Oliveira fez questão de aprofundar o tema ao expor a capacidade da Bridgestone, uma das maiores fabricantes de pneus do mundo, com faturamento global de US$ 29,1 bilhões no último ano fiscal.
“Temos mais de 130 fábricas espalhadas pelo planeta. Se é para ser importador, também podemos ser. Mas não é nisso que acreditamos. Acreditamos na solidez do nosso negócio no Brasil. Queremos fazer a indústria pneumática dar certo por aqui. Esse é o nosso objetivo”, afirmou, de forma enfática.
Para o country manager da Bridgestone, outro ponto a ser discutido é o financiamento para compra de pneus, principalmente para caminhoneiros autônomos.
“O desafio da indústria é fazer o pneu caber no bolso do cliente. E não estou falando simplesmente de preço, pois isso envolve outros fatores, como qualidade do produto e, consequentemente, riscos de segurança. Falo realmente de caminhoneiros e empresas terem fôlego para fazer o que é melhor para sua frota”, afirmou o executivo, ao observar que as companhias e o governo precisam encontrar caminhos de forma conjunta.

Como a Bridgestone tem enfrentado esses desafios?
A Bridgestone possui quatro fábricas no Brasil – é a empresa com o maior número de plantas entre as 11 marcas que atuam no País, com 21 unidades no total. São duas em São Paulo (Santo André, de pneus para veículos pesados, e Campinas, de recapagem), uma na Bahia (de pneus para automóveis leves) e outra em Santa Catarina (também de recapagem).
Nos últimos dois anos, os investimentos em modernização e ampliação das unidades no Brasil somaram R$ 2 bilhões, o que possibilitou diversificar o portfólio. Um exemplo é o recém-lançado modelo R167E, destinado a veículos que operam nos centros urbanos no transporte de passageiros – como ônibus e caminhões de lixo ou betoneiras.
Entre as características estão a maior capacidade de carga, compatível para uso em veículos elétricos, 20% mais durabilidade e um composto com quantidade superior de material reciclável.

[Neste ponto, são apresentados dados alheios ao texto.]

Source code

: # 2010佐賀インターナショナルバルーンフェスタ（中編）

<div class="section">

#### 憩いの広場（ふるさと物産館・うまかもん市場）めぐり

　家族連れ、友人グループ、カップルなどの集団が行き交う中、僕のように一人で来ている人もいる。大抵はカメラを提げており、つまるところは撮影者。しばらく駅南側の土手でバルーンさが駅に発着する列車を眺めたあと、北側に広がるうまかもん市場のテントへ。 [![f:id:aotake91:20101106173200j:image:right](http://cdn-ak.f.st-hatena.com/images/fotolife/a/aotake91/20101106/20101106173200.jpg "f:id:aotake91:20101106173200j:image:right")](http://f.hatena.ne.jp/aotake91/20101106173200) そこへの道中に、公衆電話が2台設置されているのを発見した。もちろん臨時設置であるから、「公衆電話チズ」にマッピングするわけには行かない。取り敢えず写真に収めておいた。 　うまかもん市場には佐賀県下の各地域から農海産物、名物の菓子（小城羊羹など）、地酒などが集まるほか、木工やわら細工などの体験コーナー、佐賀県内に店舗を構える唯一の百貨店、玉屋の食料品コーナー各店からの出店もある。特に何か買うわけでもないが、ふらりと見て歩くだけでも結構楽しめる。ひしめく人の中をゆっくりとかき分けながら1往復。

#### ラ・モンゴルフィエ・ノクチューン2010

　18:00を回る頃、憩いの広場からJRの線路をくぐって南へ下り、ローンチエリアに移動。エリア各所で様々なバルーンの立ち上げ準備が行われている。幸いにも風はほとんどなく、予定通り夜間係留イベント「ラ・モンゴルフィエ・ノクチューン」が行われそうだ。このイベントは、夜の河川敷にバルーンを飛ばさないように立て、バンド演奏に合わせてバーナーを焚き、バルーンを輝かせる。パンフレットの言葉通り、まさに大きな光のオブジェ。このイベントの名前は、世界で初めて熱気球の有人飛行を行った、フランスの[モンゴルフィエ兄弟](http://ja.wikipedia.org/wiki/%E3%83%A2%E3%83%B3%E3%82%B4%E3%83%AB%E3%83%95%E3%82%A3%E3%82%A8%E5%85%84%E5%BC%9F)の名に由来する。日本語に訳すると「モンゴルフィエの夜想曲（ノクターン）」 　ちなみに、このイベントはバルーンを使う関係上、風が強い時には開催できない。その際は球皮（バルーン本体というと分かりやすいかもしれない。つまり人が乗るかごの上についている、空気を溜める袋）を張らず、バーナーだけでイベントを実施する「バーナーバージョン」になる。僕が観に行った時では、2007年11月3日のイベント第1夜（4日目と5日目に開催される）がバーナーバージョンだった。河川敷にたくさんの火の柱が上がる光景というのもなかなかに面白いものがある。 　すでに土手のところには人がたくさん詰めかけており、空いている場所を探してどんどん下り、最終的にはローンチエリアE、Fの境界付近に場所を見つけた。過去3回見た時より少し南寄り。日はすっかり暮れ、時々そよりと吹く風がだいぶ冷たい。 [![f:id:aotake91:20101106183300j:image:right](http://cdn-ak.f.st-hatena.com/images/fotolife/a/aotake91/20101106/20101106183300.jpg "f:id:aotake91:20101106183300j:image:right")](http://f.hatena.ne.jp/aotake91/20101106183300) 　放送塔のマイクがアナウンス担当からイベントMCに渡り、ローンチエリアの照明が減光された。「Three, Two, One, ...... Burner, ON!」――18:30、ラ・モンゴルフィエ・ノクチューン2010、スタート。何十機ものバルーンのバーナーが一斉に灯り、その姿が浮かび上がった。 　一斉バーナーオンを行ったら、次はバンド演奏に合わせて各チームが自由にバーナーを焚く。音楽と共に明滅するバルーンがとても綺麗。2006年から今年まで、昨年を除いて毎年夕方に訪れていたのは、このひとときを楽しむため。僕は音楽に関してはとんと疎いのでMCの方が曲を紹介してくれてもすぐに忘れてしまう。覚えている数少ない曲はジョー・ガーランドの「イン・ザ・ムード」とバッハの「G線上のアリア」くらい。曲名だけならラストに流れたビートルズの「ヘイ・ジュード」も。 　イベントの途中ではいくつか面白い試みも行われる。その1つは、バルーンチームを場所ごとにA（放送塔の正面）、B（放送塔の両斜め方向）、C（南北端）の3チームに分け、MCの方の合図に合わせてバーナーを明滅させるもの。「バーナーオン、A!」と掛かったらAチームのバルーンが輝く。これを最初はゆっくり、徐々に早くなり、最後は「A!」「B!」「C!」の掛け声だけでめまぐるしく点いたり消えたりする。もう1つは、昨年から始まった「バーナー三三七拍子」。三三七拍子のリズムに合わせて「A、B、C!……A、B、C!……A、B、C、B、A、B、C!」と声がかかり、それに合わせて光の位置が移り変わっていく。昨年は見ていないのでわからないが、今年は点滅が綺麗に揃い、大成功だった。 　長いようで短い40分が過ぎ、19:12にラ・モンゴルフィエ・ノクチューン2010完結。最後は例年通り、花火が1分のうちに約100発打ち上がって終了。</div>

“Ainda proporcionamos a garantia de três recapagens. Significa que o pneu vai rodar cerca de 150 mil quilômetros, será recapado e rodará outros 150 mil, por três vezes. É um casco feito de aço, com camadas de cinta – uma tecnologia que possibilita muita qualidade”, afirmou Lafaiete Oliveira, anunciado em setembro como country manager da Bridgestone no Brasil, após liderar operações no Chile, Peru, Bolívia, Paraguai e Uruguai, além de atuar nos últimos três anos à frente do mercado da Argentina e de países não industriais da região.
O retorno do executivo brasileiro ao País faz parte de um movimento da matriz, que adota uma estratégia de fortalecimento de sua presença no Brasil, com foco em impulsionar o crescimento sustentável local.
A Bridgestone atua no mercado nacional com três marcas: a que leva o nome da companhia, a Firestone, comprada nos anos 1980, e a Bandag, adquirida em 2007.
Os pilares de negócios também são três: carros novos, pneus de reposição e exportações. Cada um deles representa entre 30% e 35% da receita da empresa no País.
O posicionamento é ancorado na tecnologia Enliten, uma espécie de “novo premium”, que eleva os níveis de design e desempenho, com ênfase na sustentabilidade.
Entre os setores em que a Bridgestone tem concentrado esforços estão a mineração, o agronegócio e a construção civil – segmentos que demandam pneus mais robustos, off the road, e geram maior valor agregado para a companhia.
“O Brasil tem muita infraestrutura para fazer e muita área ainda para ser explorada na parte de mineração. Sem dúvida, esse é um mercado pujante, que exploramos bem e que ainda tem muito para crescer”, disse o executivo.
“Na parte de pneus agrícolas, tem sido um grande desafio devido à invasão de pneus extremamente baratos. Mas os produtores têm valorizado muito o pneu que reduz a compactação do solo, para que a produtividade seja melhor. Temos produtos para atender a essa demanda”, afirmou.
“E o pneu de caminhão é o nosso grande filé, onde o nosso produto tem altíssimo reconhecimento. O transportador, quando compra um pneu, adquire um ativo. Temos avançado nesse conceito”, concluiu Oliveira.
Com uma estrada desafiadora pela frente, a Bridgestone mantém a rota, mesmo quando o terreno brasileiro se apresenta irregular.